Data records Block Start

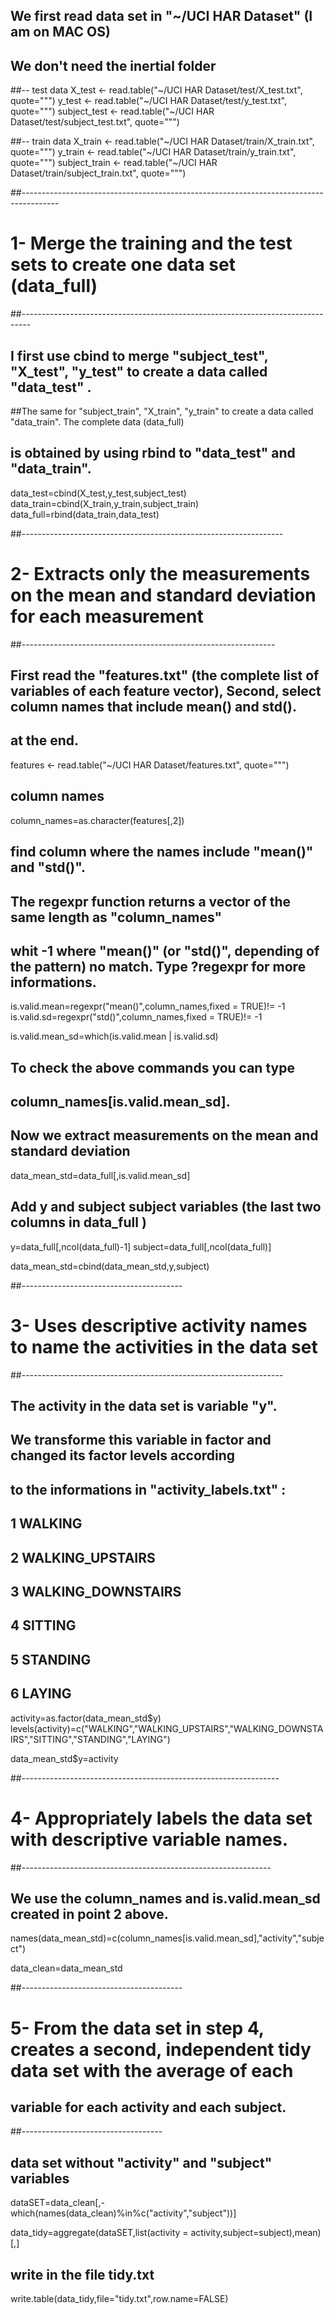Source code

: ##
## We first read  data set in "~/UCI HAR Dataset" (I am on MAC OS)
## We don't need the inertial folder

##-- test data
X_test <- read.table("~/UCI HAR Dataset/test/X_test.txt", quote="\"")
y_test <- read.table("~/UCI HAR Dataset/test/y_test.txt", quote="\"")
subject_test <- read.table("~/UCI HAR Dataset/test/subject_test.txt", quote="\"")


##-- train data
X_train <- read.table("~/UCI HAR Dataset/train/X_train.txt", quote="\"")
y_train <- read.table("~/UCI HAR Dataset/train/y_train.txt", quote="\"")
subject_train <- read.table("~/UCI HAR Dataset/train/subject_train.txt", quote="\"")


##---------------------------------------------------------------------------------------
# 1- Merge the training and the test sets to create one data set (data_full)
##--------------------------------------------------------------------------------
## I first use cbind to merge "subject_test", "X_test", "y_test" to create a data called "data_test" . 
##The same for "subject_train", "X_train", "y_train" to create a data called "data_train". The complete data (data_full)
## is obtained by using rbind to "data_test" and "data_train".

data_test=cbind(X_test,y_test,subject_test)
data_train=cbind(X_train,y_train,subject_train)
data_full=rbind(data_train,data_test)

##-----------------------------------------------------------------
# 2- Extracts only the measurements on the mean and standard deviation for each measurement
##---------------------------------------------------------------
## First read the "features.txt" (the complete list of variables of each feature vector), Second, select column names that include mean() and std().
## at the end. 

features <- read.table("~/UCI HAR Dataset/features.txt", quote="\"")
## column names
column_names=as.character(features[,2])
## find column where the names include "mean()" and "std()".
## The regexpr function returns a vector of the same length as "column_names"
## whit -1 where "mean()" (or "std()", depending of the pattern) no match. Type ?regexpr for more informations.

is.valid.mean=regexpr("mean()",column_names,fixed = TRUE)!= -1
is.valid.sd=regexpr("std()",column_names,fixed = TRUE)!= -1

is.valid.mean_sd=which(is.valid.mean | is.valid.sd)

## To check  the above commands  you can type 
## column_names[is.valid.mean_sd].

## Now we extract measurements on the mean and standard deviation 

data_mean_std=data_full[,is.valid.mean_sd]

## Add y and subject subject variables (the last two columns in data_full )

y=data_full[,ncol(data_full)-1]
subject=data_full[,ncol(data_full)]

data_mean_std=cbind(data_mean_std,y,subject)

##----------------------------------------
# 3- Uses descriptive activity names to name the activities in the data set
##-----------------------------------------------------------------

## The activity in the data set is variable "y". 
## We  transforme this variable in factor and changed its factor levels according
## to the informations in "activity_labels.txt" :
## 1 WALKING
## 2 WALKING_UPSTAIRS
## 3 WALKING_DOWNSTAIRS
## 4 SITTING
## 5 STANDING
## 6 LAYING

activity=as.factor(data_mean_std$y)
levels(activity)=c("WALKING","WALKING_UPSTAIRS","WALKING_DOWNSTAIRS","SITTING","STANDING","LAYING")

data_mean_std$y=activity

##----------------------------------------------------------------
# 4- Appropriately labels the data set with descriptive variable names.
##--------------------------------------------------------------
## We use the column_names and  is.valid.mean_sd created in point 2 above.

names(data_mean_std)=c(column_names[is.valid.mean_sd],"activity","subject")

data_clean=data_mean_std

##----------------------------------------
# 5- From the data set in step 4, creates a second, independent tidy data set with the average of each 
## variable for each activity and each subject.
##-----------------------------------
##  data set without "activity" and "subject" variables

dataSET=data_clean[,-which(names(data_clean)%in%c("activity","subject"))]

data_tidy=aggregate(dataSET,list(activity = activity,subject=subject),mean)[,]
          
## write in the file tidy.txt

write.table(data_tidy,file="tidy.txt",row.name=FALSE)




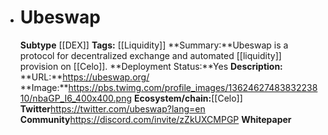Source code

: - # Ubeswap
  **Subtype** [[DEX]]
  **Tags:** [[Liquidity]]
  **Summary:**Ubeswap is a protocol for decentralized exchange and automated [[liquidity]] provision on [[Celo]].
  **Deployment Status:**Yes
  **Description:**
  **URL:**https://ubeswap.org/
  **Image:**https://pbs.twimg.com/profile_images/1362462748383223810/nbaGP_I6_400x400.png
  **Ecosystem/chain:**[[Celo]]
  **Twitter**https://twitter.com/ubeswap?lang=en
  **Community**https://discord.com/invite/zZkUXCMPGP
  **Whitepaper**
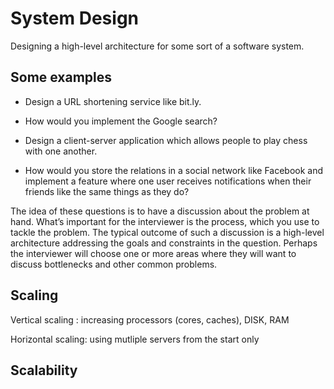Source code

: # System Design

Designing a high-level architecture for some sort of a software system.

## Some examples

- Design a URL shortening service like bit.ly.

- How would you implement the Google search?

- Design a client-server application which allows people to play chess with one another.

- How would you store the relations in a social network like Facebook and implement a feature where one user receives notifications when their friends like the same things as they do?

The idea of these questions is to have a discussion about the problem at hand. What’s important for the interviewer is the process, which you use to tackle the problem. The typical outcome of such a discussion is a high-level architecture addressing the goals and constraints in the question. Perhaps the interviewer will choose one or more areas where they will want to discuss bottlenecks and other common problems.


## Scaling

Vertical scaling :  increasing processors (cores, caches), DISK, RAM

Horizontal scaling:  using mutliple servers from the start only


## Scalability

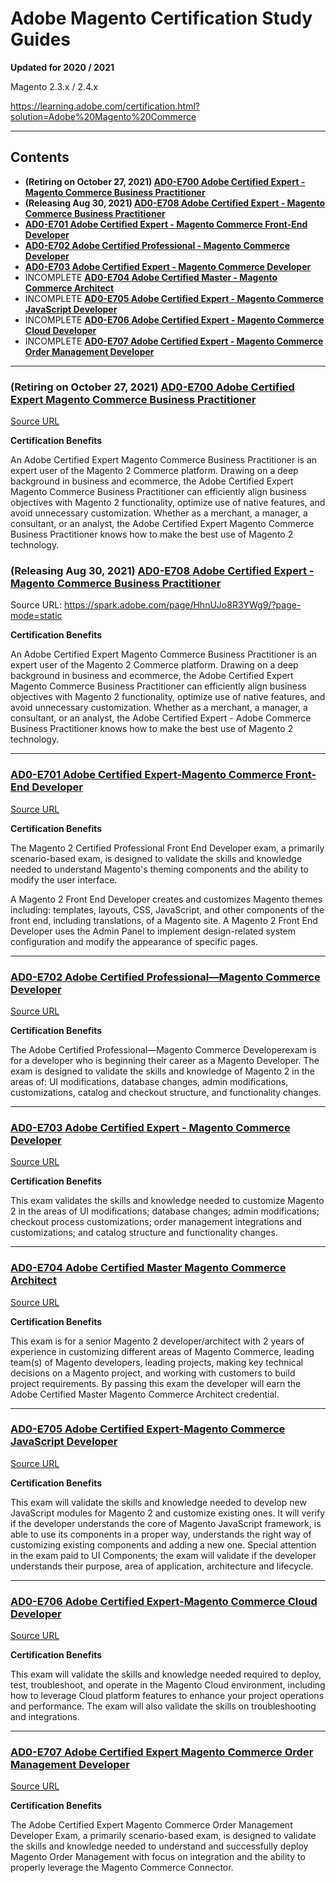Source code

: # Adobe Magento Certification Study Guides

**Updated for 2020 / 2021**

Magento 2.3.x / 2.4.x

https://learning.adobe.com/certification.html?solution=Adobe%20Magento%20Commerce

-----

## Contents

* **\(Retiring on October 27, 2021\) [AD0-E700 Adobe Certified Expert - Magento Commerce Business Practitioner](./700)**
* **\(Releasing Aug 30, 2021\) [AD0-E708 Adobe Certified Expert - Magento Commerce Business Practitioner](./708)**
* **[AD0-E701 Adobe Certified Expert - Magento Commerce Front-End Developer](./701)**
* **[AD0-E702 Adobe Certified Professional - Magento Commerce Developer](./702)**
* **[AD0-E703 Adobe Certified Expert - Magento Commerce Developer](./703)**
* INCOMPLETE **[AD0-E704 Adobe Certified Master - Magento Commerce Architect](./704)**
* INCOMPLETE **[AD0-E705 Adobe Certified Expert - Magento Commerce JavaScript Developer](./705)**
* INCOMPLETE **[AD0-E706 Adobe Certified Expert - Magento Commerce Cloud Developer](./706)**
* INCOMPLETE **[AD0-E707 Adobe Certified Expert - Magento Commerce Order Management Developer](./707)**

-----

### **\(Retiring on October 27, 2021\) [AD0-E700 Adobe Certified Expert Magento Commerce Business Practitioner](./700)**

[Source URL](https://spark.adobe.com/page/87jLctNB6KxM0/?page-mode=static)

**Certification Benefits**

An Adobe Certified Expert Magento Commerce Business Practitioner is an expert user of the Magento 2 Commerce platform. Drawing on a deep background in business and ecommerce, the Adobe Certified Expert Magento Commerce Business Practitioner can efficiently align business objectives with Magento 2 functionality, optimize use of native features, and avoid unnecessary customization. Whether as a merchant, a manager, a consultant, or an analyst, the Adobe Certified Expert Magento Commerce Business Practitioner knows how to make the best use of Magento 2 technology.



### **\(Releasing Aug 30, 2021\) [AD0-E708 Adobe Certified Expert - Magento Commerce Business Practitioner](./708)**

Source URL: https://spark.adobe.com/page/HhnUJo8R3YWg9/?page-mode=static

**Certification Benefits**

An Adobe Certified Expert Magento Commerce Business Practitioner is an expert user of the Magento 2 Commerce platform. Drawing on a deep background in business and ecommerce, the Adobe Certified Expert Magento Commerce Business Practitioner can efficiently align business objectives with Magento 2 functionality, optimize use of native features, and avoid unnecessary customization. Whether as a merchant, a manager, a consultant, or an analyst, the Adobe Certified Expert - Adobe Commerce Business Practitioner knows how to make the best use of Magento 2 technology.


----

### **[AD0-E701 Adobe Certified Expert-Magento Commerce Front-End Developer](./701)**

[Source URL](https://spark.adobe.com/page/lJWBfPhvp5npA/?page-mode=static)

**Certification Benefits**

The Magento 2 Certified Professional Front End Developer exam, a primarily scenario-based exam, is designed to validate the skills and knowledge needed to understand Magento's theming components and the ability to modify the user interface.

A Magento 2 Front End Developer creates and customizes Magento themes including: templates, layouts, CSS, JavaScript, and other components of the front end, including translations, of a Magento site. A Magento 2 Front End Developer uses the Admin Panel to implement design-related system configuration and modify the appearance of specific pages.

----

### **[AD0-E702 Adobe Certified Professional—Magento Commerce Developer](./702)**

[Source URL](https://spark.adobe.com/page/saM506xrYKi0p/?page-mode=static)

**Certification Benefits**

The Adobe Certified Professional—Magento Commerce Developerexam is for a developer who is beginning their career as a Magento Developer. The exam is designed to validate the skills and knowledge of Magento 2 in the areas of: UI modifications, database changes, admin modifications, customizations, catalog and checkout structure, and functionality changes.


----

### **[AD0-E703 Adobe Certified Expert - Magento Commerce Developer](./703)**

[Source URL](https://spark.adobe.com/page/OwpmK2JcACwhl/?page-mode=static)

**Certification Benefits**

This exam validates the skills and knowledge needed to customize Magento 2 in the areas of UI modifications; database changes; admin modifications; checkout process customizations; order management integrations and customizations; and catalog structure and functionality changes.

----

### **[AD0-E704 Adobe Certified Master Magento Commerce Architect](./704)**

[Source URL](https://spark.adobe.com/page/PTidDHsT5JgyB/?page-mode=static)

**Certification Benefits**

This exam is for a senior Magento 2 developer/architect with 2 years of experience in customizing different areas of Magento Commerce, leading team(s) of Magento developers, leading projects, making key technical decisions on a Magento project, and working with customers to build project requirements. By passing this exam the developer will earn the Adobe Certified Master Magento Commerce Architect credential.


-----

### **[AD0-E705 Adobe Certified Expert-Magento Commerce JavaScript Developer](./705)**

[Source URL](https://spark.adobe.com/page/ZDus3If2u1rQf/?page-mode=static)

**Certification Benefits**

This exam will validate the skills and knowledge needed to develop new JavaScript modules for Magento 2 and customize existing ones. It will verify if the developer understands the core of Magento JavaScript framework, is able to use its components in a proper way, understands the right way of customizing existing components and adding a new one. Special attention in the exam paid to UI Components; the exam will validate if the developer understands their purpose, area of application, architecture and lifecycle.


----

### **[AD0-E706 Adobe Certified Expert-Magento Commerce Cloud Developer](./706)**

[Source URL](https://spark.adobe.com/page/GrkbPktpWMkkb/?page-mode=static)

**Certification Benefits**

This exam will validate the skills and knowledge needed required to deploy, test, troubleshoot, and operate in the Magento Cloud environment, including how to leverage Cloud platform features to enhance your project operations and performance. The exam will also validate the skills on troubleshooting and integrations.

----

### **[AD0-E707 Adobe Certified Expert Magento Commerce Order Management Developer](./707)**

[Source URL](https://spark.adobe.com/page/K2Wjl6Na3BY0h/?page-mode=static)

**Certification Benefits**

The Adobe Certified Expert Magento Commerce Order Management Developer Exam, a primarily scenario-based exam, is designed to validate the skills and knowledge needed to understand and successfully deploy Magento Order Management with focus on integration and the ability to properly leverage the Magento Commerce Connector.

Data records Block End

Exercise aim >>
Beginning with the line holding "##The same for" and ending with the line holding "data_test=cbind(X_test,y_test,subject_test)", write out the stretch of material above exactly; add no further lines.

Answer box >>
##The same for "subject_train", "X_train", "y_train" to create a data called "data_train". The complete data (data_full)
## is obtained by using rbind to "data_test" and "data_train".

data_test=cbind(X_test,y_test,subject_test)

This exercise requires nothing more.